The theory and background of the DISC Personality System, which has become known as “The International Language of Behavior,” exposes how people are motivated differently, how they communicate differently, how they view tasks and relationships differently, and how their individual personality affects every aspect of their life. The Maxwell Method of DISC Profile is the foundation for the Maxwell Method DISC Report and the suite of Maxwell Method Impact Reports, which have been used for over 30 years by counselors, business consultants, and corporations to understand, hire, and manage people.

How does the Maxwell Method of DiSC work?
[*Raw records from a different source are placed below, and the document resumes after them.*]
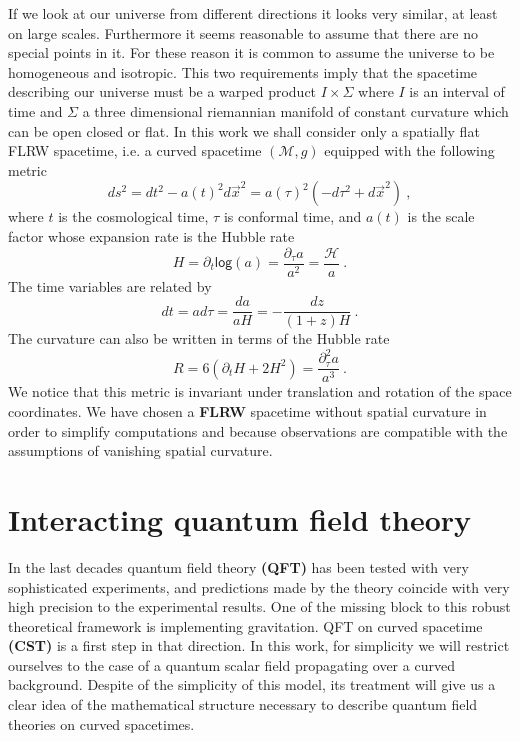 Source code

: \documentclass[11pt]{book}
\renewcommand{\log}{\mathsf{log}}
\newcommand{\Hcal}{\mathcal{H}}
\newcommand{\Mcal}{\mathcal{M}}
\theoremstyle{break}
\begin{document}
If we look at our universe from different directions it looks very similar, at least on large scales. Furthermore it seems reasonable to assume that there are no special points in it. For these reason it is common to assume the universe to be homogeneous and isotropic. This two requirements imply that the spacetime describing our universe must be a warped product $I\times \Sigma$ where $I$ is an interval of time and $\Sigma$ a three dimensional riemannian manifold of constant curvature which can be open closed or flat. In this work we shall consider only a spatially flat FLRW spacetime, i.e. a curved spacetime $(\Mcal,g)$ equipped with the following metric
%
\begin{equation*}
ds^2 = dt^2 - a(t)^2 d\vec{x}^2 = a(\tau)^2\left(-d\tau^2+d\vec{x}^2\right) \ ,
\end{equation*}
%
where $t$ is the cosmological time, $\tau$ is conformal time, and $a(t)$ is the scale factor whose expansion rate is the Hubble rate
%
\begin{equation*}
H = \partial_t \log (a) = \frac{\partial_\tau a}{a^2} = \frac{\Hcal}{a} \ .
\end{equation*}
%
The time variables are related by
%
\begin{equation*}
dt = a d\tau = \frac{da}{aH} = -\frac{dz}{(1+z)H} \ . 
\end{equation*}
% 
The curvature can also be written in terms of the Hubble rate
%
\begin{equation}
R=6(\partial_t H + 2 H^2)=\frac{\partial^2_\tau a}{a^3} \ . 
\label{eq:rflrw}
\end{equation}
%
We notice that this metric is invariant under translation and rotation of the space coordinates. We have chosen a \textbf{FLRW} spacetime without spatial curvature in order to simplify computations and because observations are compatible with the assumptions of vanishing spatial curvature. 


\chapter{Interacting quantum field theory}
\label{p:INT_QFT}


In the last decades quantum field theory \textbf{(QFT)} has been tested with very sophisticated experiments, and predictions made by the theory coincide with very high precision to the experimental results. One of the missing block to this robust theoretical framework is implementing gravitation. QFT on curved spacetime \textbf{(CST)} is a first step in that direction. In this work, for simplicity we will restrict ourselves to the case of a quantum scalar field propagating over a curved background. Despite of the simplicity of this model, its treatment will give us a clear idea of the mathematical structure necessary to describe quantum field theories on curved spacetimes.
\end{document}
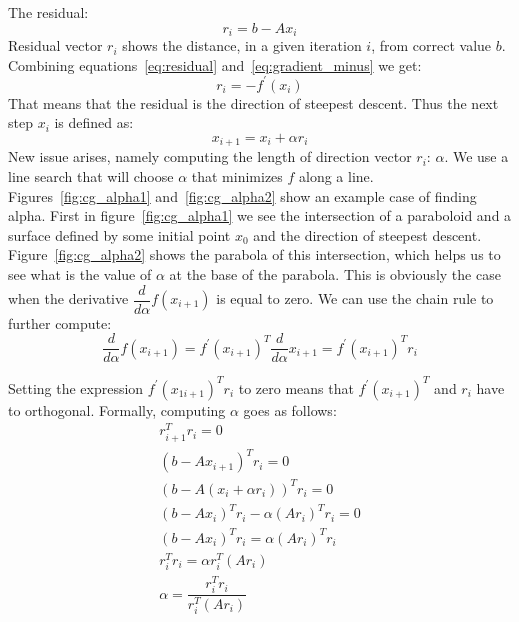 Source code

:\documentclass[en]{minipw} %
\begin{document}
The residual:
\begin{equation}
\label{eq:residual}
r_i = b - Ax_i
\end{equation}
Residual vector $r_i$ shows the distance, in a given iteration $i$, from correct value $b$.
Combining equations~\ref{eq:residual} and~\ref{eq:gradient_minus} we get:
\begin{equation}
r_i = -f^{'}(x_i)
\end{equation}
That means that the residual is the direction of steepest descent. Thus the next step $x_i$ is defined as:
\begin{equation}
x_{i+1} = x_{i} + \alpha r_{i}
\end{equation}
New issue arises, namely computing the length of direction vector $r_{i}$: $\alpha$.
We use a line search that will choose $\alpha$ that minimizes $f$ along a line. Figures~\ref{fig:cg_alpha1} and~\ref{fig:cg_alpha2} show an example case of finding alpha. First in figure~\ref{fig:cg_alpha1} we see the intersection of a paraboloid and a surface defined by some initial point $x_0$ and the direction of steepest descent. Figure~\ref{fig:cg_alpha2} shows the parabola of this intersection, which helps us to see what is the value of $\alpha$ at the base of the parabola. This is obviously the case when the derivative $\dfrac{d}{d\alpha}f(x_{i+1})$ is equal to zero. We can use the chain rule to further compute:
\begin{equation}
\dfrac{d}{d \alpha}f(x_{i+1}) = f^{'}(x_{i+1})^{T} \dfrac{d}{d \alpha} x_{i+1} = f^{'}(x_{i+1})^{T} r_i
\end{equation}

Setting the expression $f^{'}(x_{1i+1})^{T} r_i$ to zero means that $f^{'}(x_{i+1})^{T}$ and  $r_i$ have to orthogonal.
Formally, computing $\alpha$ goes as follows:
\begin{equation}
\begin{aligned}
r^{T}_{i+1}r_{i} = 0
\\
(b - Ax_{i+1})^{T}r_{i} = 0
\\
(b - A(x_{i} + \alpha r_{i}))^{T}r_{i} = 0
\\
(b - Ax_{i})^{T}r_{i} - \alpha (Ar_{i})^{T}r_{i}= 0
\\
(b - Ax_{i})^{T}r_{i} = \alpha (Ar_{i})^{T}r_{i}
\\
r_{i}^{T}r_{i} = \alpha r_{i}^{T} (Ar_{i})
\\
\alpha = \dfrac{r_{i}^{T}r_{i}}{r_{i}^{T} (Ar_{i})}
\end{aligned}
\end{equation}
\end{document}

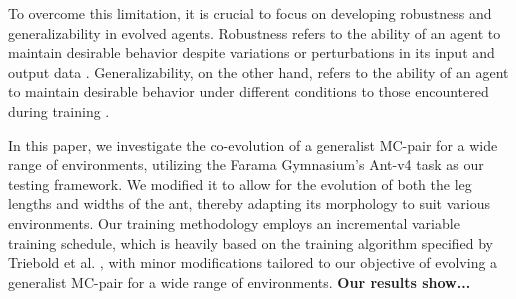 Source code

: To overcome this limitation, it is crucial to focus on developing robustness and generalizability in evolved agents. Robustness refers to the ability of an agent to maintain desirable behavior despite variations or perturbations in its input and output data \cite{Ravi_Mangal_2019, Charles_Packer_2019, Xu_Mengdi_2022}. Generalizability, on the other hand, refers to the ability of an agent to maintain desirable behavior under different conditions to those encountered during training \cite{Charles_Packer_2019,Xu_Mengdi_2022}. 

In this paper, we investigate the co-evolution of a generalist MC-pair for a wide range of environments, utilizing the Farama Gymnasium's Ant-v4 task \cite{Gymnasium2023} as our testing framework. We modified it to allow for the evolution of both the leg lengths and widths of the ant, thereby adapting its morphology to suit various environments. Our training methodology employs an incremental variable training schedule, which is heavily based on the training algorithm specified by Triebold et al. \cite{Corinna_Triebold}, with minor modifications tailored to our objective of evolving a generalist MC-pair for a wide range of environments. \textbf{Our results show...} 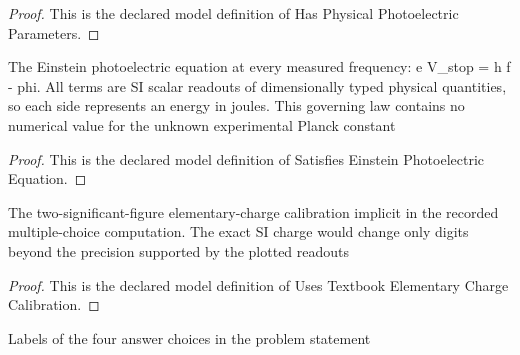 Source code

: \begin{proof}
  This is the declared model definition of Has Physical Photoelectric Parameters.
\end{proof}
\begin{definition}
  \label{def:physics:phyx-mini-0499:phyxminiproblems-problemphyxmini0499-satisfieseinsteinphotoelectricequation}
  The Einstein photoelectric equation at every measured frequency: e V\_stop = h f - phi. All terms are SI scalar readouts of dimensionally typed physical quantities, so each side represents an energy in joules. This governing law contains no numerical value for the unknown experimental Planck constant
\end{definition}
\begin{proof}
  This is the declared model definition of Satisfies Einstein Photoelectric Equation.
\end{proof}
\begin{definition}
  \label{def:physics:phyx-mini-0499:phyxminiproblems-problemphyxmini0499-usestextbookelementarychargecalibration}
  The two-significant-figure elementary-charge calibration implicit in the recorded multiple-choice computation. The exact SI charge would change only digits beyond the precision supported by the plotted readouts
\end{definition}
\begin{proof}
  This is the declared model definition of Uses Textbook Elementary Charge Calibration.
\end{proof}
\begin{definition}
  \label{def:physics:phyx-mini-0499:phyxminiproblems-problemphyxmini0499-answerchoice}
  Labels of the four answer choices in the problem statement
\end{definition}
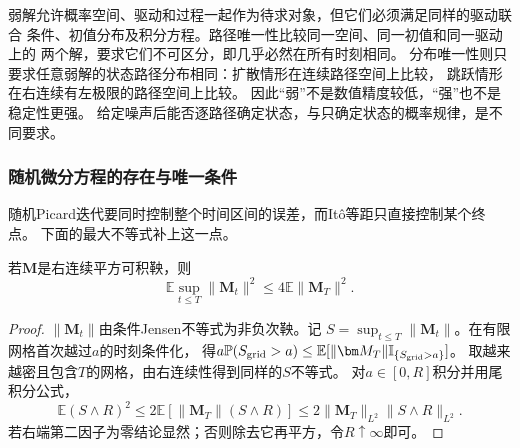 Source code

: 弱解允许概率空间、驱动和过程一起作为待求对象，但它们必须满足同样的驱动联合
条件、初值分布及积分方程。路径唯一性比较同一空间、同一初值和同一驱动上的
两个解，要求它们不可区分，即几乎必然在所有时刻相同。
分布唯一性则只要求任意弱解的状态路径分布相同：扩散情形在连续路径空间上比较，
跳跃情形在右连续有左极限的路径空间上比较。
因此“弱”不是数值精度较低，“强”也不是稳定性更强。
给定噪声后能否逐路径确定状态，与只确定状态的概率规律，是不同要求。

\subsubsection{随机微分方程的存在与唯一条件}

随机Picard迭代要同时控制整个时间区间的误差，而Itô等距只直接控制某个终点。
下面的最大不等式补上这一点。
\begin{lemma}[二阶鞅最大不等式]
 \label{lem:action-state-doob-l2}
 若$\bm M$是右连续平方可积鞅，则
 \[
   \mathbb E\sup_{t\leq T}\|\bm M_t\|^2
      \leq4\mathbb E\|\bm M_T\|^2.
 \]
\end{lemma}
\begin{proof}
 $\|\bm M_t\|$由条件Jensen不等式为非负次鞅。记
 $S=\sup_{t\leq T}\|\bm M_t\|$。在有限网格首次越过$a$的时刻条件化，
 得$a\mathbb P(S_{\rm grid}>a)
 \leq\mathbb E[\|\bm M_T\|\mathbb I_{\{S_{\rm grid}>a\}}]$。
 取越来越密且包含$T$的网格，由右连续性得到同样的$S$不等式。
 对$a\in[0,R]$积分并用尾积分公式，
 \[
  \mathbb E(S\wedge R)^2
    \leq2\mathbb E[\|\bm M_T\|(S\wedge R)]
    \leq2\|\bm M_T\|_{L^2}\|S\wedge R\|_{L^2}.
 \]
 若右端第二因子为零结论显然；否则除去它再平方，令$R\uparrow\infty$即可。
\end{proof}

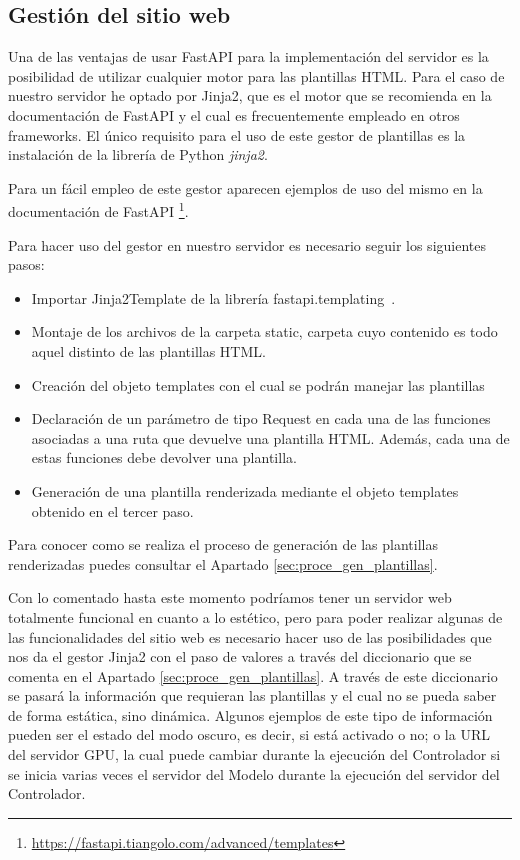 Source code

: \subsection{Gestión del sitio web} \label{subsec:gest_sitio_web}

Una de las ventajas de usar FastAPI para la implementación del servidor es la posibilidad de utilizar cualquier motor para las plantillas HTML. Para el caso de nuestro servidor he optado por Jinja2, que es el motor que se recomienda en la documentación de FastAPI y el cual es frecuentemente empleado en otros \glspl{framework}. El único requisito para el uso de este gestor de plantillas es la instalación de la librería de Python \textit{jinja2}.

Para un fácil empleo de este gestor aparecen ejemplos de uso del mismo en la documentación de FastAPI \footnote{\url{https://fastapi.tiangolo.com/advanced/templates}}.

Para hacer uso del gestor en nuestro servidor es necesario seguir los siguientes pasos:

\begin{itemize}
\item Importar Jinja2Template de la librería fastapi.templating\ .
\item Montaje de los archivos de la carpeta static, carpeta cuyo contenido es todo aquel distinto de las plantillas HTML.
\item Creación del objeto templates con el cual se podrán manejar las plantillas
\item Declaración de un parámetro de tipo Request en cada una de las funciones asociadas a una ruta que devuelve una plantilla HTML. Además, cada una de estas funciones debe devolver una plantilla.
\item Generación de una plantilla renderizada mediante el objeto templates obtenido en el tercer paso.
\end{itemize}

Para conocer como se realiza el proceso de generación de las plantillas renderizadas puedes consultar el Apartado \ref{sec:proce_gen_plantillas}.

Con lo comentado hasta este momento podríamos tener un servidor web totalmente funcional en cuanto a lo estético, pero para poder realizar algunas de las funcionalidades del sitio web es necesario hacer uso de las posibilidades que nos da el gestor Jinja2 con el paso de valores a través del diccionario que se comenta en el Apartado \ref{sec:proce_gen_plantillas}. A través de este diccionario se pasará la información que requieran las plantillas y el cual no se pueda saber de forma estática, sino dinámica. Algunos ejemplos de este tipo de información pueden ser el estado del modo oscuro, es decir, si está activado o no; o la URL del servidor GPU, la cual puede cambiar durante la ejecución del Controlador si se inicia varias veces el servidor del Modelo durante la ejecución del servidor del Controlador.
The Maxwell Method of DISC aims to help individuals identify their personal strengths and capitalize on their talents to make them more effective individuals. In identifying one’s own and others’ innate abilities, attributes, weaknesses and fears, the report helps people communicate better and work together more effectively.

The report is a result of a strategic alliance between The John Maxwell Team and the Institute of Motivational Living (IML), the publisher of the DISC Personality System. The Maxwell Method DISC Report uses components of the DISC Personality System and the DISC methodology.

The concept of the DISC is based on William Marston’s theories, which postulate that people basically possess one or more of four different personality styles:

  • Dominance – this describes someone who is direct, decisive, a problem-solver, a risk taker, and a self-starter
  • Influence – this describes someone who is enthusiastic, trusting, optimistic, persuasive, talkative, impulsive, and emotional
  • Steadiness – this describes someone who is a good listener, team player, possessive, steady, predictable, understanding, and friendly
  • Compliance – this describes someone who is accurate, analytical, conscientious, careful, precise, meticulous, and systematic.

Research has shown that behavioral characteristics can be grouped together in these four major divisions called personality styles. People with similar styles tend to exhibit behaviors in ways common to that style. Most individuals have a primary and secondary style but share these four styles in varying degrees of intensity.

 

Objectives:

  • Apply the DISC model to raise self-awareness including understanding how you respond to conflict, what motivates you or stresses you out, and how you solve problems.
  • Leverage the DISC model to improve teamwork through improved communication and understanding between team members.
  • Employ techniques to make conflict a positive, productive exercise that helps your organization move forward boldly.
  • Manage more effectively by understanding the dispositions and preferred working styles of your team members.
  • Identify areas for growth and strengthen leadership skills through self-assessment.